The ZnO-doped Pb0.98Ca0.01Sr0.01[(Mn1/3Nb2/3)0.06–(Zr0.52Ti0.48)0.94]O3 + 0.15 wt.% CuO for varying amounts of ZnO (x wt.%) ceramics were prepared. Their structure evolutions and electrical properties were systematically investigated. A dc and ac conductivity analysis was conducted. It demonstrated that the probability of ZnO dopants entered the A and/or B-site of the perovskite structure, which affected the dielectric relaxation, activation energy, and piezoelectric properties.
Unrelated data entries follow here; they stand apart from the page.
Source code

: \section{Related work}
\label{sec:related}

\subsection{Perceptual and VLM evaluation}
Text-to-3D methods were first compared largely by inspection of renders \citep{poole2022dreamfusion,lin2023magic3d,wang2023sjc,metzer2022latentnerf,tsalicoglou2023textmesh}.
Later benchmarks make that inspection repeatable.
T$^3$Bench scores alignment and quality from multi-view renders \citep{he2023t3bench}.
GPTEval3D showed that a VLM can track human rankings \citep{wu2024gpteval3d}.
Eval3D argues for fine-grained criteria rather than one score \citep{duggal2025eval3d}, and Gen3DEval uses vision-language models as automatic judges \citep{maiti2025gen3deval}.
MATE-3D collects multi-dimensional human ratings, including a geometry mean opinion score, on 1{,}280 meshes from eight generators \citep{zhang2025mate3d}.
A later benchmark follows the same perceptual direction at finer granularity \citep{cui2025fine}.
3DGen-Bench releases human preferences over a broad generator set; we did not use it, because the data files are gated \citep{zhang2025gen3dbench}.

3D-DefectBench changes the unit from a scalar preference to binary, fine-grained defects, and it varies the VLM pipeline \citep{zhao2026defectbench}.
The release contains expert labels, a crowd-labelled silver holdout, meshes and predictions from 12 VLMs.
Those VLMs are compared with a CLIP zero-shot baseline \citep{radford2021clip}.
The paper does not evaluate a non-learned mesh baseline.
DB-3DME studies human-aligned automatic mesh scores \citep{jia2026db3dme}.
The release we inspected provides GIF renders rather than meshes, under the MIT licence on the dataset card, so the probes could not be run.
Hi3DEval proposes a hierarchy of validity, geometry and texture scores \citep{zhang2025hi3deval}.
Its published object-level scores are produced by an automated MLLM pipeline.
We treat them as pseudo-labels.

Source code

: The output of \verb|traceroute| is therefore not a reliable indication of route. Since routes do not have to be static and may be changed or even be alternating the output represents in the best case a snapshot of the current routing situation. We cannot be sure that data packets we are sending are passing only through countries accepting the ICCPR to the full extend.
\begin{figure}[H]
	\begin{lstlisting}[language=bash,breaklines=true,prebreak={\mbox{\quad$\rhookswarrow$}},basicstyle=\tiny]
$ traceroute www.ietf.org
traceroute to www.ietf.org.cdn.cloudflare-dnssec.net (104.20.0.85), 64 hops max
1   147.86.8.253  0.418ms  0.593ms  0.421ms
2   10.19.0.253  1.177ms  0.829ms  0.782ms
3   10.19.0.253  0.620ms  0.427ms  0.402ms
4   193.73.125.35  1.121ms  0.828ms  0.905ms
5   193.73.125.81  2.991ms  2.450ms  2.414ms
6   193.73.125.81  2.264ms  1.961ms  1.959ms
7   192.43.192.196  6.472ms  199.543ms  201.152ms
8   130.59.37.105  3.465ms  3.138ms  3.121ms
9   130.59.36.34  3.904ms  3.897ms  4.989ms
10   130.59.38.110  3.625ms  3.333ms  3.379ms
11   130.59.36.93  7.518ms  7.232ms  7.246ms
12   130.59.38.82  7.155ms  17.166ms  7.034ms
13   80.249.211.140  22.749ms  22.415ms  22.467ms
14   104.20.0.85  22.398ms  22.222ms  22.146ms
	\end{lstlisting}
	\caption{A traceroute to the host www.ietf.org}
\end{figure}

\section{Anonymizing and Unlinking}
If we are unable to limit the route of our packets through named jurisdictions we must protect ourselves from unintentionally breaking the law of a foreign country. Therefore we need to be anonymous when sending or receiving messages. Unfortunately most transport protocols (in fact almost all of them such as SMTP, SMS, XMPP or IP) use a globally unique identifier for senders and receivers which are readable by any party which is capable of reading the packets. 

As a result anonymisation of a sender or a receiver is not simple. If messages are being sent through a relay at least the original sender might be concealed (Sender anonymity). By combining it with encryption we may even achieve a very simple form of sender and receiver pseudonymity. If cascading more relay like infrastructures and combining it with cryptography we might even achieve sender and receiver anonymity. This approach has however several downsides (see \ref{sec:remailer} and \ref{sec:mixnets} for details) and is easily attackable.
Experimental results showed that the tetragonality of the perovskite structure and electro-mechanical energy transformation ratio (k2 value) were increased with increasing the ZnO contents for 0.1 ≦ x ≦ 0.5. As ZnO contents increased for 0.1 ≦ x ≦ 2, the diffused phase transition (DPT) characteristic was gradually disappeared. And, the ac activation energy calculated was also decreased due to the conduction mechanism. In addition, the frequency dependence of the ac conductivity was complied with the Jonscher power law, for x = 0.5, 1, and 1.5 at measured temperature.